Below is a list of terms and concepts in NVIDIA FLARE and their definitions.
The Aggregator defines the algorithm used on the server to aggregate the data passed back to the server in the clients’ Shareable object.
An Application is a named directory structure that defines the client and server configuration and any custom code required to implement the Controller/Worker workflow. Since 2.1.0, jobs have been introduced to manage the deployment of apps in an experiment.
The Controller is a python object on the FL server side that controls or coordinates Workers to perform tasks. The Controller defines the overall collaborative computing workflow. In its control logic, the Controller assigns tasks to Workers and processes task results from the workers.
Events allow for dynamic notifications to be sent to all objects that are a subclass of FLComponent.
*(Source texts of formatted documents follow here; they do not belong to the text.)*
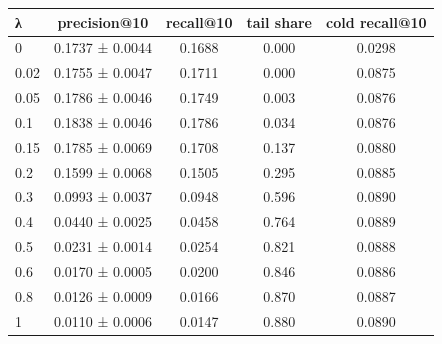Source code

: \begin{tabular}{lcccc}
\toprule
λ & precision@10 & recall@10 & tail share & cold recall@10 \\
\midrule
0 & 0.1737 ± 0.0044 & 0.1688 & 0.000 & 0.0298 \\
0.02 & 0.1755 ± 0.0047 & 0.1711 & 0.000 & 0.0875 \\
0.05 & 0.1786 ± 0.0046 & 0.1749 & 0.003 & 0.0876 \\
0.1 & 0.1838 ± 0.0046 & 0.1786 & 0.034 & 0.0876 \\
0.15 & 0.1785 ± 0.0069 & 0.1708 & 0.137 & 0.0880 \\
0.2 & 0.1599 ± 0.0068 & 0.1505 & 0.295 & 0.0885 \\
0.3 & 0.0993 ± 0.0037 & 0.0948 & 0.596 & 0.0890 \\
0.4 & 0.0440 ± 0.0025 & 0.0458 & 0.764 & 0.0889 \\
0.5 & 0.0231 ± 0.0014 & 0.0254 & 0.821 & 0.0888 \\
0.6 & 0.0170 ± 0.0005 & 0.0200 & 0.846 & 0.0886 \\
0.8 & 0.0126 ± 0.0009 & 0.0166 & 0.870 & 0.0887 \\
1 & 0.0110 ± 0.0006 & 0.0147 & 0.880 & 0.0890 \\
\bottomrule
\end{tabular}

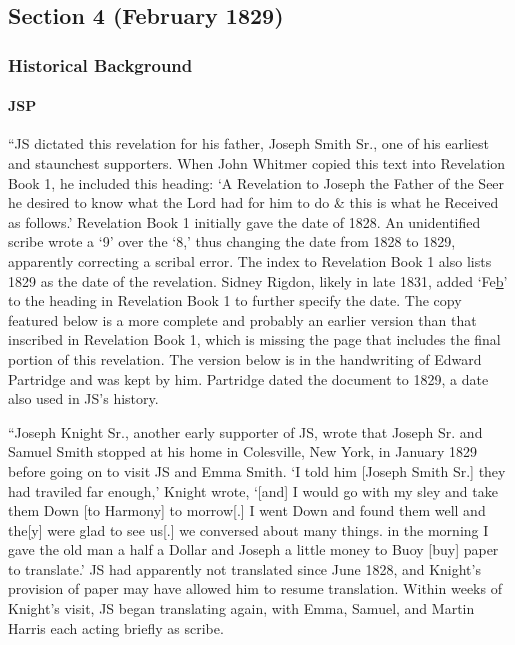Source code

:\subsection{Section 4 (February 1829)}
	\label{DC4}
	
	\subsubsection{Historical Background}
		\label{DC4-HB}
		
		\paragraph{JSP}
		
			``JS dictated this revelation for his father, Joseph Smith Sr., one of his earliest and staunchest supporters. When John Whitmer copied this text into Revelation Book 1, he included this heading: `A Revelation to Joseph the Father of the Seer he desired to know what the Lord had for him to do \& this is what he Received as follows.' Revelation Book 1 initially gave the date of 1828. An unidentified scribe wrote a `9' over the `8,' thus changing the date from 1828 to 1829, apparently correcting a scribal error. The index to Revelation Book 1 also lists 1829 as the date of the revelation. Sidney Rigdon, likely in late 1831, added `Fe\uline{b}' to the heading in Revelation Book 1 to further specify the date. The copy featured below is a more complete and probably an earlier version than that inscribed in Revelation Book 1, which is missing the page that includes the final portion of this revelation. The version below is in the handwriting of Edward Partridge and was kept by him. Partridge dated the document to 1829, a date also used in JS's history.
			
			``Joseph Knight Sr., another early supporter of JS, wrote that Joseph Sr. and Samuel Smith stopped at his home in Colesville, New York, in January 1829 before going on to visit JS and Emma Smith. `I told him [Joseph Smith Sr.] they had traviled far enough,' Knight wrote, `[and] I would go with my sley and take them Down [to Harmony] to morrow[.] I went Down and found them well and the[y] were glad to see us[.] we conversed about many things. in the morning I gave the old man a half a Dollar and Joseph a little money to Buoy [buy] paper to translate.' JS had apparently not translated since June 1828, and Knight's provision of paper may have allowed him to resume translation. Within weeks of Knight's visit, JS began translating again, with Emma, Samuel, and Martin Harris each acting briefly as scribe.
Every FLComponent is an event handler. The event mechanism is like a pub-sub mechanism that enables indirect communication between components for data sharing.
The Executors is the component on the FL Client side that executes the task received from the Controller on the FL Server. For example, in DL training, the Executors would implement the training loop. There can be multiple executors on the client, designed to execute different tasks (training, validation/evaluation, data preparation, etc.).
Filters are used to define transformations of the data in the Shareable object when transferred between server and client and vice versa. Filters can be applied when the data is sent or received by either the client or server.
FLAdminAPI is a wrapper for admin commands that can be issued
by an admin client to the FL server. You can use a provisioned admin client’s certs and keys to initialize an instance
of FLAdminAPI to programmatically submit commands to the FL server. FLARE API is a redesigned version of this introduced
in version 2.3.0.
FLARE API is a redesigned version of FLAdminAPI intended to provide a better user experience for issuing admin commands to the FL server.
FLARE Console (previously referred to as Admin Console or Admin Client)¶
The FLARE Console is used to orchestrate the FL study, including starting and stopping the server and clients and checking their status, deploying applications, and managing FL experiments.
Most component types are subclasses of FLComponent. You can create your own subclass of FLComponent for various purposes like listening to certain events and handling data.
FLContext is one of the key features of NVIDIA FLARE and is available to every method of all FLComponent types (Controller, Aggregator, Executor, Filter, Widget, …). An FLContext object contains contextual information of the FL environment: overall system settings (peer name, job id / run number, workspace location, etc.). FLContext also contains an important object called Engine, through which you can access important services provided by the system (e.g. fire events, get all available client names, send aux messages, etc.).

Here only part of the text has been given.